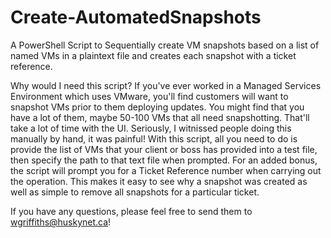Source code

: # Create-AutomatedSnapshots
A PowerShell Script to Sequentially create VM snapshots based on a list of named VMs in a plaintext file and creates each snapshot with a ticket reference. 

Why would I need this script?
If you've ever worked in a Managed Services Environment which uses VMware, you'll find customers will want to snapshot VMs prior to them deploying updates. You might find that you have a lot of them, maybe 50-100 VMs that all need snapshotting. That'll take a lot of time with the UI. Seriously, I witnissed people doing this manually by hand, it was painful! With this script, all you need to do is provide the list of VMs that your client or boss has provided into a test file, then specify the path to that text file when prompted. For an added bonus, the script will prompt you for a Ticket Reference number when carrying out the operation. This makes it easy to see why a snapshot was created as well as simple to remove all snapshots for a particular ticket. 

If you have any questions, please feel free to send them to wgriffiths@huskynet.ca!
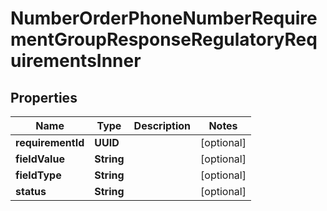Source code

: 

# NumberOrderPhoneNumberRequirementGroupResponseRegulatoryRequirementsInner


## Properties

| Name | Type | Description | Notes |
|------------ | ------------- | ------------- | -------------|
|**requirementId** | **UUID** |  |  [optional] |
|**fieldValue** | **String** |  |  [optional] |
|**fieldType** | **String** |  |  [optional] |
|**status** | **String** |  |  [optional] |



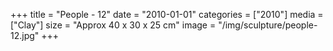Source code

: +++
title = "People - 12"
date = "2010-01-01"
categories = ["2010"]
media = ["Clay"]
size = "Approx 40 x 30 x 25 cm"
image = "/img/sculpture/people-12.jpg"
+++
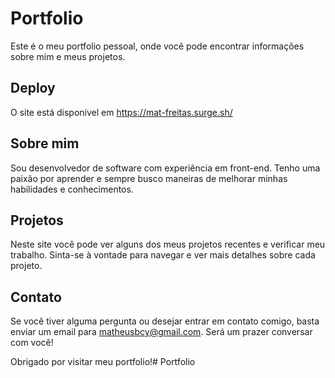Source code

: # Portfolio
Este é o meu portfolio pessoal, onde você pode encontrar informações sobre mim e meus projetos.

## Deploy
O site está disponível em https://mat-freitas.surge.sh/

## Sobre mim
Sou desenvolvedor de software com experiência em front-end. Tenho uma paixão por aprender e sempre busco maneiras de melhorar minhas habilidades e conhecimentos.

## Projetos
Neste site você pode ver alguns dos meus projetos recentes e verificar meu trabalho. Sinta-se à vontade para navegar e ver mais detalhes sobre cada projeto.

## Contato
Se você tiver alguma pergunta ou desejar entrar em contato comigo, basta enviar um email para matheusbcy@gmail.com. Será um prazer conversar com você!

Obrigado por visitar meu portfolio!# Portfolio
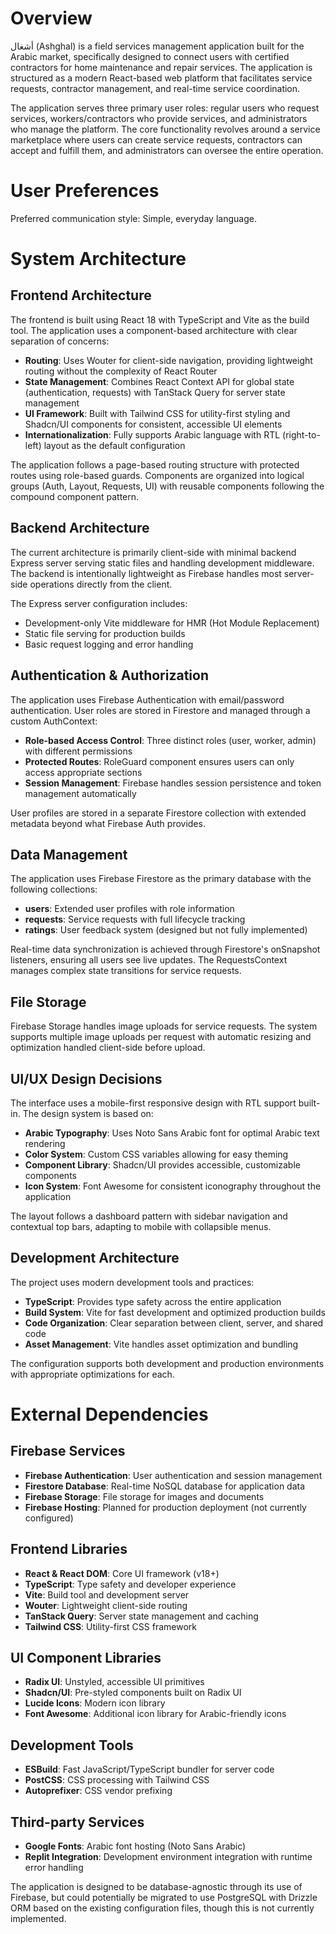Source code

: # Overview

أشغال (Ashghal) is a field services management application built for the Arabic market, specifically designed to connect users with certified contractors for home maintenance and repair services. The application is structured as a modern React-based web platform that facilitates service requests, contractor management, and real-time service coordination.

The application serves three primary user roles: regular users who request services, workers/contractors who provide services, and administrators who manage the platform. The core functionality revolves around a service marketplace where users can create service requests, contractors can accept and fulfill them, and administrators can oversee the entire operation.

# User Preferences

Preferred communication style: Simple, everyday language.

# System Architecture

## Frontend Architecture

The frontend is built using React 18 with TypeScript and Vite as the build tool. The application uses a component-based architecture with clear separation of concerns:

- **Routing**: Uses Wouter for client-side navigation, providing lightweight routing without the complexity of React Router
- **State Management**: Combines React Context API for global state (authentication, requests) with TanStack Query for server state management
- **UI Framework**: Built with Tailwind CSS for utility-first styling and Shadcn/UI components for consistent, accessible UI elements
- **Internationalization**: Fully supports Arabic language with RTL (right-to-left) layout as the default configuration

The application follows a page-based routing structure with protected routes using role-based guards. Components are organized into logical groups (Auth, Layout, Requests, UI) with reusable components following the compound component pattern.

## Backend Architecture

The current architecture is primarily client-side with minimal backend Express server serving static files and handling development middleware. The backend is intentionally lightweight as Firebase handles most server-side operations directly from the client.

The Express server configuration includes:
- Development-only Vite middleware for HMR (Hot Module Replacement)
- Static file serving for production builds
- Basic request logging and error handling

## Authentication & Authorization

The application uses Firebase Authentication with email/password authentication. User roles are stored in Firestore and managed through a custom AuthContext:

- **Role-based Access Control**: Three distinct roles (user, worker, admin) with different permissions
- **Protected Routes**: RoleGuard component ensures users can only access appropriate sections
- **Session Management**: Firebase handles session persistence and token management automatically

User profiles are stored in a separate Firestore collection with extended metadata beyond what Firebase Auth provides.

## Data Management

The application uses Firebase Firestore as the primary database with the following collections:

- **users**: Extended user profiles with role information
- **requests**: Service requests with full lifecycle tracking
- **ratings**: User feedback system (designed but not fully implemented)

Real-time data synchronization is achieved through Firestore's onSnapshot listeners, ensuring all users see live updates. The RequestsContext manages complex state transitions for service requests.

## File Storage

Firebase Storage handles image uploads for service requests. The system supports multiple image uploads per request with automatic resizing and optimization handled client-side before upload.

## UI/UX Design Decisions

The interface uses a mobile-first responsive design with RTL support built-in. The design system is based on:

- **Arabic Typography**: Uses Noto Sans Arabic font for optimal Arabic text rendering
- **Color System**: Custom CSS variables allowing for easy theming
- **Component Library**: Shadcn/UI provides accessible, customizable components
- **Icon System**: Font Awesome for consistent iconography throughout the application

The layout follows a dashboard pattern with sidebar navigation and contextual top bars, adapting to mobile with collapsible menus.

## Development Architecture

The project uses modern development tools and practices:

- **TypeScript**: Provides type safety across the entire application
- **Build System**: Vite for fast development and optimized production builds
- **Code Organization**: Clear separation between client, server, and shared code
- **Asset Management**: Vite handles asset optimization and bundling

The configuration supports both development and production environments with appropriate optimizations for each.

# External Dependencies

## Firebase Services
- **Firebase Authentication**: User authentication and session management
- **Firestore Database**: Real-time NoSQL database for application data
- **Firebase Storage**: File storage for images and documents
- **Firebase Hosting**: Planned for production deployment (not currently configured)

## Frontend Libraries
- **React & React DOM**: Core UI framework (v18+)
- **TypeScript**: Type safety and developer experience
- **Vite**: Build tool and development server
- **Wouter**: Lightweight client-side routing
- **TanStack Query**: Server state management and caching
- **Tailwind CSS**: Utility-first CSS framework

## UI Component Libraries
- **Radix UI**: Unstyled, accessible UI primitives
- **Shadcn/UI**: Pre-styled components built on Radix UI
- **Lucide Icons**: Modern icon library
- **Font Awesome**: Additional icon library for Arabic-friendly icons

## Development Tools
- **ESBuild**: Fast JavaScript/TypeScript bundler for server code
- **PostCSS**: CSS processing with Tailwind CSS
- **Autoprefixer**: CSS vendor prefixing

## Third-party Services
- **Google Fonts**: Arabic font hosting (Noto Sans Arabic)
- **Replit Integration**: Development environment integration with runtime error handling

The application is designed to be database-agnostic through its use of Firebase, but could potentially be migrated to use PostgreSQL with Drizzle ORM based on the existing configuration files, though this is not currently implemented.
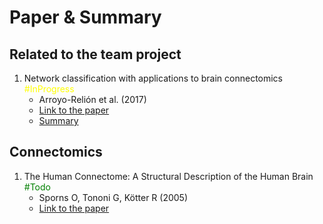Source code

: # Paper & Summary

## Related to the team project

1. Network classification with applications to brain connectomics   <span style="color:yellow">#InProgress</span>
    - Arroyo-Relión et al. (2017)
    - [Link to the paper](https://arxiv.org/abs/1701.08140)
    - [Summary](https://github.com/NeuroDataDesign/team-networkclass/blob/master/Jinhan/summary/AR%20et%20al.%202017.md)

## Connectomics

1. The Human Connectome: A Structural Description of the Human Brain <span style="color:green">#Todo</span>
    - Sporns O, Tononi G, Kötter R (2005)
    - [Link to the paper](https://journals.plos.org/ploscompbiol/article?id=10.1371/journal.pcbi.0010042#abstract0)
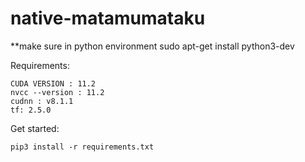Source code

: # native-matamumataku
**make sure in python environment
sudo apt-get install python3-dev

Requirements: 

    CUDA VERSION : 11.2
    nvcc --version : 11.2
    cudnn : v8.1.1
    tf: 2.5.0
 
Get started:

    pip3 install -r requirements.txt
    
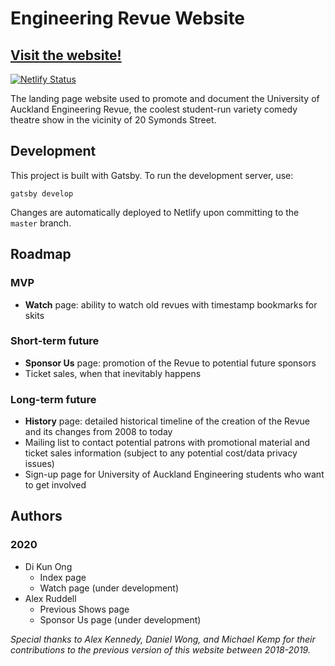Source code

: # Engineering Revue Website

## [Visit the website!](https://www.engrevue.co.nz/)

[![Netlify Status](https://api.netlify.com/api/v1/badges/6d7fec8f-f6fc-4e11-8620-25c6052d70bb/deploy-status)](https://app.netlify.com/sites/engrevue/deploys)

The landing page website used to promote and document the University of Auckland Engineering Revue, the coolest student-run variety comedy theatre show in the vicinity of 20 Symonds Street.

## Development

This project is built with Gatsby. To run the development server, use:

`gatsby develop`

Changes are automatically deployed to Netlify upon committing to the `master` branch.

## Roadmap

### MVP

- **Watch** page: ability to watch old revues with timestamp bookmarks for skits

### Short-term future

- **Sponsor Us** page: promotion of the Revue to potential future sponsors
- Ticket sales, when that inevitably happens

### Long-term future

- **History** page: detailed historical timeline of the creation of the Revue and its changes from 2008 to today
- Mailing list to contact potential patrons with promotional material and ticket sales information (subject to any potential cost/data privacy issues)
- Sign-up page for University of Auckland Engineering students who want to get involved

## Authors

### 2020

- Di Kun Ong
  - Index page
  - Watch page (under development)
- Alex Ruddell
  - Previous Shows page
  - Sponsor Us page (under development)

_Special thanks to Alex Kennedy, Daniel Wong, and Michael Kemp for their contributions to the previous version of this website between 2018-2019._
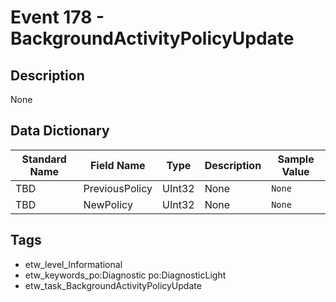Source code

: # Event 178 - BackgroundActivityPolicyUpdate

## Description
None

## Data Dictionary
|Standard Name|Field Name|Type|Description|Sample Value|
|---|---|---|---|---|
|TBD|PreviousPolicy|UInt32|None|`None`|
|TBD|NewPolicy|UInt32|None|`None`|

## Tags
* etw_level_Informational
* etw_keywords_po:Diagnostic po:DiagnosticLight
* etw_task_BackgroundActivityPolicyUpdate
══════════════════════════════
Prompt >> Retype exactly, and only, the lines above from the one where "- **Session Management**: Firebase" occurs up to and including the one where "- **ratings**: User" occurs.

Expected answer >>
- **Session Management**: Firebase handles session persistence and token management automatically

User profiles are stored in a separate Firestore collection with extended metadata beyond what Firebase Auth provides.

## Data Management

The application uses Firebase Firestore as the primary database with the following collections:

- **users**: Extended user profiles with role information
- **requests**: Service requests with full lifecycle tracking
- **ratings**: User feedback system (designed but not fully implemented)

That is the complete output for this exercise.